Why? Because we can no longer stand the usual downtime, in every free minute that appears, we immediately grab our smartphone, and we need an increasing dose to tickle our nervous system. And if continuous excitement becomes habitual, it soon ceases to give its effect and begins to bore us.

If continuous excitement becomes habitual, it soon ceases to have its effect and begins to bore us.

You can try to quickly fill the impending frightening feeling of emptiness with a new “drug”: new sensations, games, applications, and thereby only ensure that the level of excitement that has grown for a short time will turn into a new boring routine.

What to do with it? Bored, recommends Sandy Mann. Do not continue to stimulate yourself with more and more doses of information, but turn off your nervous system for a while and learn to enjoy doing nothing, appreciate boredom as a mental detox program. Rejoice in the moments when we don’t have to do anything and nothing happens that we can let some information float past us.

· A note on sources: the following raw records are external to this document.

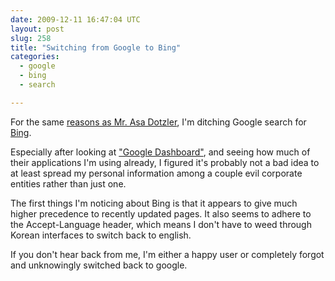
 ```yaml
---
date: 2009-12-11 16:47:04 UTC
layout: post
slug: 258
title: "Switching from Google to Bing"
categories:
  - google
  - bing
  - search

---
```

<p>For the same <a href="http://weblogs.mozillazine.org/asa/archives/2009/12/if_you_have_nothing.html">reasons as Mr. Asa Dotzler</a>, I'm ditching Google search for <a href="http://www.bing.com/">Bing</a>.</p>

<p>Especially after looking at <a href="https://www.google.com/dashboard/?pli=1">"Google Dashboard"</a>, and seeing how much of their applications I'm using already, I figured it's probably not a bad idea to at least spread my personal information among a couple evil corporate entities rather than just one.</p>

<p>The first things I'm noticing about Bing is that it appears to give much higher precedence to recently updated pages. It also seems to adhere to the Accept-Language header, which means I don't have to weed through Korean interfaces to switch back to english.</p>

<p>If you don't hear back from me, I'm either a happy user or completely forgot and unknowingly switched back to google.</p>

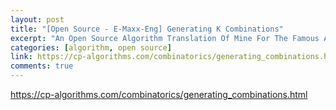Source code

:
 ```yaml
---
layout: post
title: "[Open Source - E-Maxx-Eng] Generating K Combinations"
excerpt: "An Open Source Algorithm Translation Of Mine For The Famous Algo Blog, E-Maxx! -- Find my name in the Page Authors section on the top-right corner of the page!"
categories: [algorithm, open source]
link: https://cp-algorithms.com/combinatorics/generating_combinations.html
comments: true
---
```


<a href="https://cp-algorithms.com/combinatorics/generating_combinations.html" target="_blank">https://cp-algorithms.com/combinatorics/generating_combinations.html</a>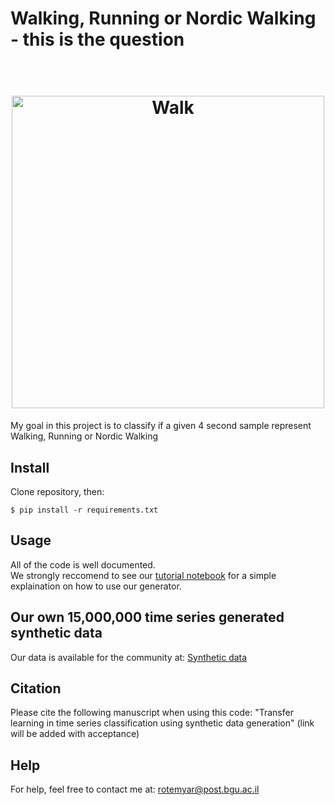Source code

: # Walking, Running or Nordic Walking - this is the question
<h1 align="center">
  <br>
  <img src="https://i.insider.com/5eea8a48f0f419386721f9e8?width=1136&format=jpeg" alt="Walk" width="500" height="500">
</h1>
My goal in this project is to classify if a given 4 second sample represent Walking, Running or Nordic Walking

## Install
Clone repository, then:
```
$ pip install -r requirements.txt
```
## Usage
All of the code is well documented. </br>
We strongly reccomend to see our [tutorial notebook](https://github.com/YR234/TL-for-TSC/blob/main/starter_tutorial.ipynb) for a simple explaination on how to use our generator.</br>

## Our own 15,000,000 time series generated synthetic data
Our data is available for the community at: [Synthetic data](https://github.com/YR234/TL-for-TSC/tree/main/synthetic%20data)

## Citation
Please cite the following manuscript when using this code: "Transfer learning in time series classification using synthetic data generation" (link will be added with acceptance)


## Help
For help, feel free to contact me at: rotemyar@post.bgu.ac.il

Think of some nonsense. Just stare at the ceiling. Close eyes.

But we can consciously control and develop our creativity with the help of boredom. The more bored we are, the more fantasies appear in our heads. This conclusion was reached by psychologists Sandy Mann and Rebeca Cadman.

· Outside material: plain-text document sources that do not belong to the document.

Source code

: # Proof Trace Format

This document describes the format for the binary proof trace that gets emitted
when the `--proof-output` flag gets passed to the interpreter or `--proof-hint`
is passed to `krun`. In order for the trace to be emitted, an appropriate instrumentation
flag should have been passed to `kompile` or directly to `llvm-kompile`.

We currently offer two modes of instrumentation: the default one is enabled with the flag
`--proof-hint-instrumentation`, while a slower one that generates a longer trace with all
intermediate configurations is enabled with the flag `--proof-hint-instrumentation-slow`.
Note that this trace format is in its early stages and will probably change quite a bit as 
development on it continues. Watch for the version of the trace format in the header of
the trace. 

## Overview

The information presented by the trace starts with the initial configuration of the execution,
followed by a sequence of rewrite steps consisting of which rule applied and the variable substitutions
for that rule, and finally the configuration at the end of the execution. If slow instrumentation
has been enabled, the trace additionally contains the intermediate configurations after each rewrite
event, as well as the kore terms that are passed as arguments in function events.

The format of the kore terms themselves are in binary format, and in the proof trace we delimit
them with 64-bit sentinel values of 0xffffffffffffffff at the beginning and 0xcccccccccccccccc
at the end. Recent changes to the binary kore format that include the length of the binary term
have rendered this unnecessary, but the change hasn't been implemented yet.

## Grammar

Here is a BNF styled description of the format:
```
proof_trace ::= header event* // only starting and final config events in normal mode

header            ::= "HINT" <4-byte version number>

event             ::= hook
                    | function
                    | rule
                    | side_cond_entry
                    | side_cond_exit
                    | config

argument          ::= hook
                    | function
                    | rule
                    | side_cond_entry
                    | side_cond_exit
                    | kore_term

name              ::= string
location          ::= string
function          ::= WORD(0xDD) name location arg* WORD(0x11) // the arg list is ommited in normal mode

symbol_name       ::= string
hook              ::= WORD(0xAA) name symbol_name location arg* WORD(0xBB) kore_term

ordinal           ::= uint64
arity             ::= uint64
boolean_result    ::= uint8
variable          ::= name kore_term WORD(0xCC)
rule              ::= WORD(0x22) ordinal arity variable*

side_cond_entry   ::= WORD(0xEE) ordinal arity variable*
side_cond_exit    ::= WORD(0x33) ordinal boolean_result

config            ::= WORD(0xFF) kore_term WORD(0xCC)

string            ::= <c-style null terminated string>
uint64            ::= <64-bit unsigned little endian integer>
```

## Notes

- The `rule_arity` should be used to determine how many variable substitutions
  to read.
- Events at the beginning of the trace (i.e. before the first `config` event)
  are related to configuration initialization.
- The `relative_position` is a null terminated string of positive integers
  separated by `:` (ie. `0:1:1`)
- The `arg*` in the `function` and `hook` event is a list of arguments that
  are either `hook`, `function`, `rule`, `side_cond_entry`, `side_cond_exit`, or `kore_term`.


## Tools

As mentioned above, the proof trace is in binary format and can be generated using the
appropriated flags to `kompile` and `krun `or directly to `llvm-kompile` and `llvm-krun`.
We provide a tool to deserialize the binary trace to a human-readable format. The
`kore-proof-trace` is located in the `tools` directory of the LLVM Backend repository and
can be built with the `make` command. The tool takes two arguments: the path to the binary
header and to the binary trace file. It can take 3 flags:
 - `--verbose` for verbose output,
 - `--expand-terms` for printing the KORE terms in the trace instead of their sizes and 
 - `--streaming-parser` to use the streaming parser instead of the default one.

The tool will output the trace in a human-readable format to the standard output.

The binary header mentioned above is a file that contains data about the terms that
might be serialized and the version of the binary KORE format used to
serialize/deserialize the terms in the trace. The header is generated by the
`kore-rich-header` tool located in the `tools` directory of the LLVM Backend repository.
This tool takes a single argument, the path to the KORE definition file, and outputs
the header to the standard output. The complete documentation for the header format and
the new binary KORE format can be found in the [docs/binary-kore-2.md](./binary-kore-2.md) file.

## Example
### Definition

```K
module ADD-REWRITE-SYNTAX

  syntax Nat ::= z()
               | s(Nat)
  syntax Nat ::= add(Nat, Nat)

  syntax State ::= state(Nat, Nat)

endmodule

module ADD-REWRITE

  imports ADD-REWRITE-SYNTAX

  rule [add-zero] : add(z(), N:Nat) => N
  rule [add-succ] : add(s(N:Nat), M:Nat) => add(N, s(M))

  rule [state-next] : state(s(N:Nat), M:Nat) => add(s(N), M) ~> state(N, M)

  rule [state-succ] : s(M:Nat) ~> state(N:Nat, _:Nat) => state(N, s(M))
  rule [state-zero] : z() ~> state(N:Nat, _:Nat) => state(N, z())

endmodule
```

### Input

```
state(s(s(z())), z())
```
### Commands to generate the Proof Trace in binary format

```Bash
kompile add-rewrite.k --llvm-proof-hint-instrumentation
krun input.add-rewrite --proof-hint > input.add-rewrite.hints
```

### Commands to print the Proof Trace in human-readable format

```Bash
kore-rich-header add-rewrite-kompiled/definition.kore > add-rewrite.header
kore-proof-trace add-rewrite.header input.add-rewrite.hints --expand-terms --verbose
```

Participants in their study spent a quarter of an hour copying numbers from the phone book. After that, they had to figure out what the two plastic cups could be used for.

Avoiding great boredom, these volunteers proved to be inventive. They had more ideas than the control group, who hadn’t done any stupid task before.

We can consciously control and develop our creativity through boredom. The more bored we are, the more fantasies appear in our heads

During the second experiment, one group again wrote out phone numbers, while the second was not allowed to do this, the participants could only leaf through the phone book. The result: those who leafed through the phone book came up with even more uses for plastic cups than those who copied numbers. The more boring one task is, the more creatively we approach the next one.

Boredom can create even more, brain researchers say. They believe that this state can also be useful for our memory. At a time when we are bored, both the material that we have recently studied and current personal experience can be processed and transferred into long-term memory. In such cases, we talk about memory consolidation: it starts working when we do nothing for a while and do not concentrate on any particular task.